- **SUPPLIED RECORDS**
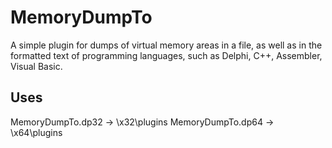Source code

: # MemoryDumpTo
A simple plugin for dumps of virtual memory areas in a file,
as well as in the formatted text of programming languages,
such as Delphi, C++, Assembler, Visual Basic.

## Uses
MemoryDumpTo.dp32 -> \x32\plugins
MemoryDumpTo.dp64 -> \x64\plugins
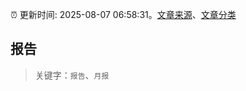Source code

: :alarm_clock: 更新时间: 2025-08-07 06:58:31。[文章来源](/README.md)、[文章分类](/TAGS.md)

## 报告


> 关键字：`报告`、`月报`



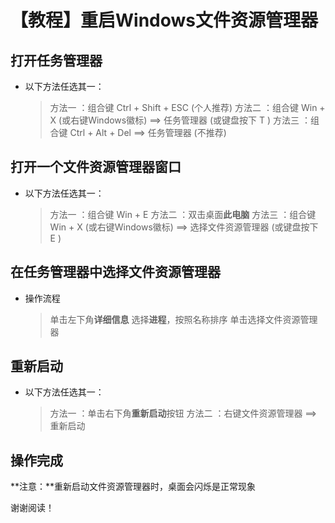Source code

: # 【教程】重启Windows文件资源管理器

## 打开任务管理器
- 以下方法任选其一：
  > 方法一 ：组合键 Ctrl + Shift + ESC (个人推荐)
  > 方法二 ：组合键 Win + X (或右键Windows徽标) ==> 任务管理器 (或键盘按下 T )
  > 方法三 ：组合键 Ctrl + Alt + Del  ==>  任务管理器 (不推荐)

## 打开一个文件资源管理器窗口
- 以下方法任选其一：
  > 方法一 ：组合键 Win + E
  > 方法二 ：双击桌面**此电脑**
  > 方法三 ：组合键 Win + X (或右键Windows徽标) ==> 选择文件资源管理器 (或键盘按下 E )

## 在任务管理器中选择文件资源管理器
- 操作流程
  > 单击左下角**详细信息**
  > 选择**进程**，按照名称排序
  > 单击选择文件资源管理器

## 重新启动
- 以下方法任选其一：
  > 方法一 ：单击右下角**重新启动**按钮
  > 方法二 ：右键文件资源管理器 ==> 重新启动

## 操作完成
**注意：**重新启动文件资源管理器时，桌面会闪烁是正常现象

谢谢阅读！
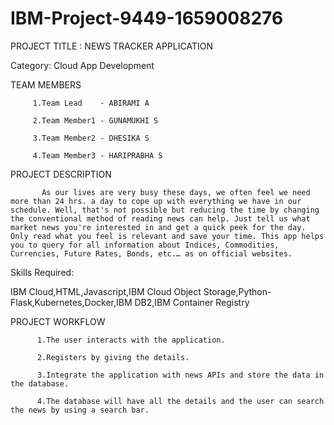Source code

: # IBM-Project-9449-1659008276
PROJECT TITLE : NEWS TRACKER APPLICATION


Category: Cloud App Development



TEAM MEMBERS 
         
         1.Team Lead    - ABIRAMI A
         
         2.Team Member1 - GUNAMUKHI S
         
         3.Team Member2 - DHESIKA S
         
         4.Team Member3 - HARIPRABHA S
         

PROJECT DESCRIPTION         

           As our lives are very busy these days, we often feel we need more than 24 hrs. a day to cope up with everything we have in our schedule. Well, that's not possible but reducing the time by changing the conventional method of reading news can help. Just tell us what market news you're interested in and get a quick peek for the day. Only read what you feel is relevant and save your time. This app helps you to query for all information about Indices, Commodities, Currencies, Future Rates, Bonds, etc.… as on official websites.
           
           
Skills Required:

IBM Cloud,HTML,Javascript,IBM Cloud Object Storage,Python-Flask,Kubernetes,Docker,IBM DB2,IBM Container Registry


PROJECT WORKFLOW

          1.The user interacts with the application.

          2.Registers by giving the details.

          3.Integrate the application with news APIs and store the data in the database.

          4.The database will have all the details and the user can search the news by using a search bar.

      


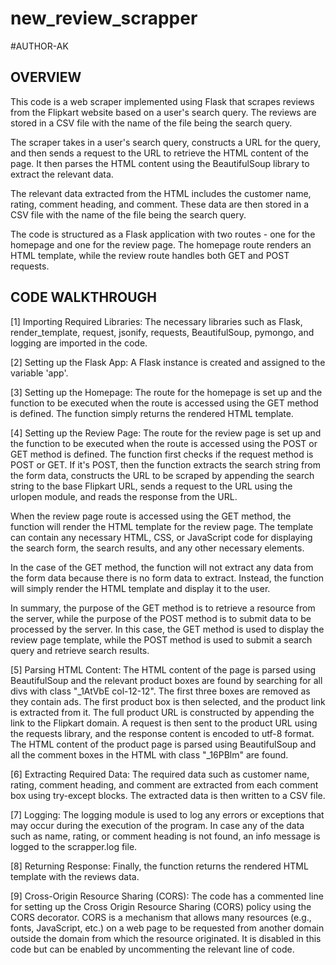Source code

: # new_review_scrapper

#AUTHOR-AK

## OVERVIEW

This code is a web scraper implemented using Flask that scrapes reviews from the Flipkart website based on a user's search query. The reviews are stored in a CSV file with the name of the file being the search query.

The scraper takes in a user's search query, constructs a URL for the query, and then sends a request to the URL to retrieve the HTML content of the page. It then parses the HTML content using the BeautifulSoup library to extract the relevant data.

The relevant data extracted from the HTML includes the customer name, rating, comment heading, and comment. These data are then stored in a CSV file with the name of the file being the search query.

The code is structured as a Flask application with two routes - one for the homepage and one for the review page. The homepage route renders an HTML template, while the review route handles both GET and POST requests.


## CODE WALKTHROUGH

[1] Importing Required Libraries: The necessary libraries such as Flask, render_template, request, jsonify, requests, BeautifulSoup, pymongo, and logging are imported in the code.

[2] Setting up the Flask App: A Flask instance is created and assigned to the variable 'app'.

[3] Setting up the Homepage: The route for the homepage is set up and the function to be executed when the route is accessed using the GET method is defined. The function simply returns the rendered HTML template.

[4] Setting up the Review Page: The route for the review page is set up and the function to be executed when the route is accessed using the POST or GET method is defined. The function first checks if the request method is POST or GET. If it's POST, then the function extracts the search string from the form data, constructs the URL to be scraped by appending the search string to the base Flipkart URL, sends a request to the URL using the urlopen module, and reads the response from the URL.

When the review page route is accessed using the GET method, the function will render the HTML template for the review page. The template can contain any necessary HTML, CSS, or JavaScript code for displaying the search form, the search results, and any other necessary elements.

In the case of the GET method, the function will not extract any data from the form data because there is no form data to extract. Instead, the function will simply render the HTML template and display it to the user.

In summary, the purpose of the GET method is to retrieve a resource from the server, while the purpose of the POST method is to submit data to be processed by the server. In this case, the GET method is used to display the review page template, while the POST method is used to submit a search query and retrieve search results.

[5] Parsing HTML Content: The HTML content of the page is parsed using BeautifulSoup and the relevant product boxes are found by searching for all divs with class "_1AtVbE col-12-12". The first three boxes are removed as they contain ads. The first product box is then selected, and the product link is extracted from it. The full product URL is constructed by appending the link to the Flipkart domain. A request is then sent to the product URL using the requests library, and the response content is encoded to utf-8 format. The HTML content of the product page is parsed using BeautifulSoup and all the comment boxes in the HTML with class "_16PBlm" are found.

[6] Extracting Required Data: The required data such as customer name, rating, comment heading, and comment are extracted from each comment box using try-except blocks. The extracted data is then written to a CSV file.

[7] Logging: The logging module is used to log any errors or exceptions that may occur during the execution of the program. In case any of the data such as name, rating, or comment heading is not found, an info message is logged to the scrapper.log file.

[8] Returning Response: Finally, the function returns the rendered HTML template with the reviews data.

[9] Cross-Origin Resource Sharing (CORS): The code has a commented line for setting up the Cross Origin Resource Sharing (CORS) policy using the CORS decorator. CORS is a mechanism that allows many resources (e.g., fonts, JavaScript, etc.) on a web page to be requested from another domain outside the domain from which the resource originated. It is disabled in this code but can be enabled by uncommenting the relevant line of code.
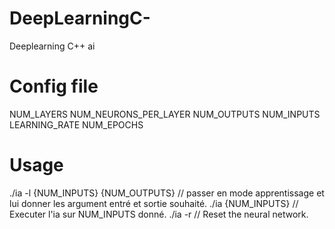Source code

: # DeepLearningC-
Deeplearning C++ ai

# Config file

NUM_LAYERS
NUM_NEURONS_PER_LAYER
NUM_OUTPUTS
NUM_INPUTS
LEARNING_RATE
NUM_EPOCHS

# Usage

./ia -l {NUM_INPUTS} {NUM_OUTPUTS}      // passer en mode apprentissage et lui donner les argument entré et sortie souhaité.
./ia {NUM_INPUTS}                       // Executer l'ia sur NUM_INPUTS donné.
./ia -r                                 // Reset the neural network.
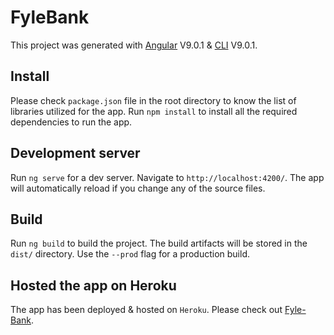 # FyleBank

This project was generated with [Angular](https://angular.io/docs) V9.0.1 &   [CLI](https://github.com/angular/angular-cli) V9.0.1.

## Install
Please check `package.json` file in the root directory to know the list of libraries utilized for the app. Run `npm install` to install all the required dependencies to run the app. 

## Development server
Run `ng serve` for a dev server. Navigate to `http://localhost:4200/`. The app will automatically reload if you change any of the source files.


## Build

Run `ng build` to build the project. The build artifacts will be stored in the `dist/` directory. Use the `--prod` flag for a production build.

## Hosted the app on Heroku

The app has been deployed & hosted on `Heroku`. Please check out [Fyle-Bank](https://fyle-bank.herokuapp.com).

- **TASK OBJECTIVE**
Give the number of lines in the material above that have the word "necessary" in them, and nothing more.

- **WRITTEN SOLUTION**
2